Stored entries:
******

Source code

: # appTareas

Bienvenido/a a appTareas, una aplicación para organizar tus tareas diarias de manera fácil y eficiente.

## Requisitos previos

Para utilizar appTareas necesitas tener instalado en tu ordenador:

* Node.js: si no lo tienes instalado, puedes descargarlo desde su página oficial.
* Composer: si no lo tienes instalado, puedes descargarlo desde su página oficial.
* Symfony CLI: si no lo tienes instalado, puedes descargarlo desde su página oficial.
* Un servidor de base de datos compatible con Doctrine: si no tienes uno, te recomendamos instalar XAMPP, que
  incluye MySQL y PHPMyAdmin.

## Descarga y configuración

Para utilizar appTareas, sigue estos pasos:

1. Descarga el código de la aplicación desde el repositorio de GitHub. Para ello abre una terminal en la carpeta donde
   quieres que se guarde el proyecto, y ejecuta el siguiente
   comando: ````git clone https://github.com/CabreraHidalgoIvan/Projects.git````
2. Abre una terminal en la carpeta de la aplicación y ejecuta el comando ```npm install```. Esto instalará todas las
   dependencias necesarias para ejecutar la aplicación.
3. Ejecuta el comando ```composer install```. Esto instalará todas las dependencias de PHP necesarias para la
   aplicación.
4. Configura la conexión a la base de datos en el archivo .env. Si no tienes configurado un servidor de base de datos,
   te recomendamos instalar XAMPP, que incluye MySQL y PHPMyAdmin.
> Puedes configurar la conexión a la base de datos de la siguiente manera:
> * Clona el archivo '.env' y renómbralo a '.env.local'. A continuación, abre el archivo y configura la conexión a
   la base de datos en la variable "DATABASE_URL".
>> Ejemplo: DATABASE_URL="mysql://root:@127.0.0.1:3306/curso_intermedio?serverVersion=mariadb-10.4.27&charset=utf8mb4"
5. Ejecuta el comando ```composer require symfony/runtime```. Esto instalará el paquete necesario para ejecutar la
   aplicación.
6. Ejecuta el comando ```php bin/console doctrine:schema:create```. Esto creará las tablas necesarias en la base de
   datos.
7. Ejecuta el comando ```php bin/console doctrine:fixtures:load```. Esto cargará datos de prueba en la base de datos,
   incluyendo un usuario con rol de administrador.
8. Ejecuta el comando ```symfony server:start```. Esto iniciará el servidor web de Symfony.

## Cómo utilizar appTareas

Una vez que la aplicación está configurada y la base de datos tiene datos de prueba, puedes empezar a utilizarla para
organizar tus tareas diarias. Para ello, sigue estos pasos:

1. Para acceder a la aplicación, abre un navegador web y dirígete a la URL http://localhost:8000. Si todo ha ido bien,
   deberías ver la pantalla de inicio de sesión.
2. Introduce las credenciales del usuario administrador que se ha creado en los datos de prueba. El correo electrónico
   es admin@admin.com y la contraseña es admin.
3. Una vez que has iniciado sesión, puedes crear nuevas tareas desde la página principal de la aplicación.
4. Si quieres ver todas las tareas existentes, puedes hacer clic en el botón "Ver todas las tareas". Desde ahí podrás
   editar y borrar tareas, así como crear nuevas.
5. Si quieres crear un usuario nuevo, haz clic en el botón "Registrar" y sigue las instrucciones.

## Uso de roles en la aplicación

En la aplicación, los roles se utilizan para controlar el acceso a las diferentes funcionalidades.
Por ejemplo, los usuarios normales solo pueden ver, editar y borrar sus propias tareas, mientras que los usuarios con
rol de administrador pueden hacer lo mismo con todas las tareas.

******

To do: Retype every line up to and including the one that contains "Para utilizar appTareas necesitas", beginning at the first line of the records, with no edits.

Solution to this exercise:
Source code

: # appTareas

Bienvenido/a a appTareas, una aplicación para organizar tus tareas diarias de manera fácil y eficiente.

## Requisitos previos

Para utilizar appTareas necesitas tener instalado en tu ordenador:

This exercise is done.